Recorded 2016 – 2017
Total time: 51:15, 13 songs


Tuning / Blend 5
Energy / Intensity 5
Innovation / Creativity 5
Soloists 5
Sound / Production 5
Repeat Listenability 5
Tracks
1 Headlock 5
2 Music Ain't My Thing 4
3 Save Your Soul 5
4 No Diggity 5
5 Love Native 4
6 Musical Treasure 5
7 Tears 5
8 Summer Rain 5
9 How Dare You 4
10 I Fade Away 5
11 This Is My Day 5
12 Edge 5
13 I Fade Away REMIX 5

VOXID has arrived. shades of light is a full-length album that takes the promise of the group's earlier EP and builds it into a first-class statement.

Original songwriting is such a breath of fresh air for a pop vocal record. It inspires a different kind of listening — the vocal medium merges with the melody, going beyond the novelty possible for a new presentation of an old friend. On the group's best songs, like I Fade AwayTears and Summer Rain, VOXID creates music with a sense of gravity and staying power. This artistic vision is rounded out with a few well-chosen and expertly performed covers.
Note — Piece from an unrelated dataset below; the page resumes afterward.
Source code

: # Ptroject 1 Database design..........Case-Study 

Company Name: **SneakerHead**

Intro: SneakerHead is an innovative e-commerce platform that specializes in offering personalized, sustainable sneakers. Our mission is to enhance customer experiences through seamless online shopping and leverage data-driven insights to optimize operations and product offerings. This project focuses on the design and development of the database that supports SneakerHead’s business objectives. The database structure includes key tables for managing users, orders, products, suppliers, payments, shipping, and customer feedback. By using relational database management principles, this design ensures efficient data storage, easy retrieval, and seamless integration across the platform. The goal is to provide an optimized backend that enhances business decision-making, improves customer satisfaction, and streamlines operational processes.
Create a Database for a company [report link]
On Save Your Soul, Friedrich Rau provides my favorite male lead on the album. No Diggity is always fun and Headlock offers the canvas for a perfect arrangement to open the album.

Women's voices are the sonic anchor of this disc. Diana Labrenz and Maike Lindemann infuse all of their leads with joy and also blend beautifully with their three male colleagues. Daniel Barke's percussion completes the sound. The overall effect is rich and filled out, without losing sight of the five voices at its core. Most of the tunes are somewhere between pure pop and R&B, with the exception of rock ballad Tears — it's an interesting change of pace and a stellar performance. While the five songs from the EP are all still here, the depth of a full-length recording gives them context to thrive.
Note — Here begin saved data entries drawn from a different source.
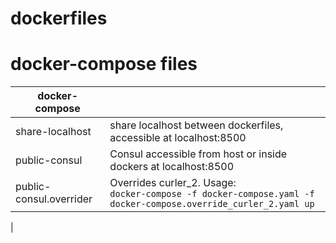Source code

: # dockerfiles


# docker-compose files

| docker-compose        |            |
| ------------- |-------------|
| share-localhost | share localhost between dockerfiles, accessible at localhost:8500 |
| public-consul | Consul accessible from host or inside dockers at localhost:8500 |
| public-consul.overrider | Overrides curler_2. Usage:<br>`docker-compose -f docker-compose.yaml -f docker-compose.override_curler_2.yaml up`
 |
That said, I never could get too enthusiastic about Love Native. The hook is catchy, but some of the riffs still grate. I can't get excited about a rap that ends on "now spill the beans" after passing through "still I feel like vanilla ice". Out of context, those lines are funny, but in the song they make me cringe. Lyrically, I also don't connect with Music Ain't My Thing, a story of a singer who wished she'd done something else with her life. The tunes are good, the words make me want to skip ahead – maybe music is the thing after all.

One thing I learned from this record — it is apparently "Vox-id", as in "Wizard of" or the depths of your soul, not ID as a thing you show to prove yourself. This is perhaps beside the point but I was never sure until the group said its own name in No Diggity.

Anyway, shades of light is a very good record. You may or may not fall in love, but you won't be disappointed.


Tuning / Blend 5
Energy / Intensity 5
Innovation / Creativity 5
Soloists 4
Sound / Production 5
Repeat Listenability 4
Tracks
1 Headlock 5
2 Music Ain't My Thing 4
3 Save Your Soul 4
4 No Diggity 4
5 Love Native 4
6 Musical Treasure 4
7 Tears 4
8 Summer Rain 4
9 How Dare You 4
10 I Fade Away 4
11 This Is My Day 4
12 Edge 4
13 I Fade Away REMIX 3

VOXID has tremendous talent: originality, a unified sound, impressive expression, and great production. The group sings with emotion and edge — a focused energy where it's warranted, and an enviable soft touch in the fragile moments. The wealth of original writing is truly refreshing, and the arranging is solid as well. Fans of the group's 2016 EP will recognize all their favorite compositions, now with an additional seven tracks of a cappella goodness. Add to that a little extra bonus: one track of voices with instrumental accompaniment. Fans of VOXID have quite a lot to enjoy here.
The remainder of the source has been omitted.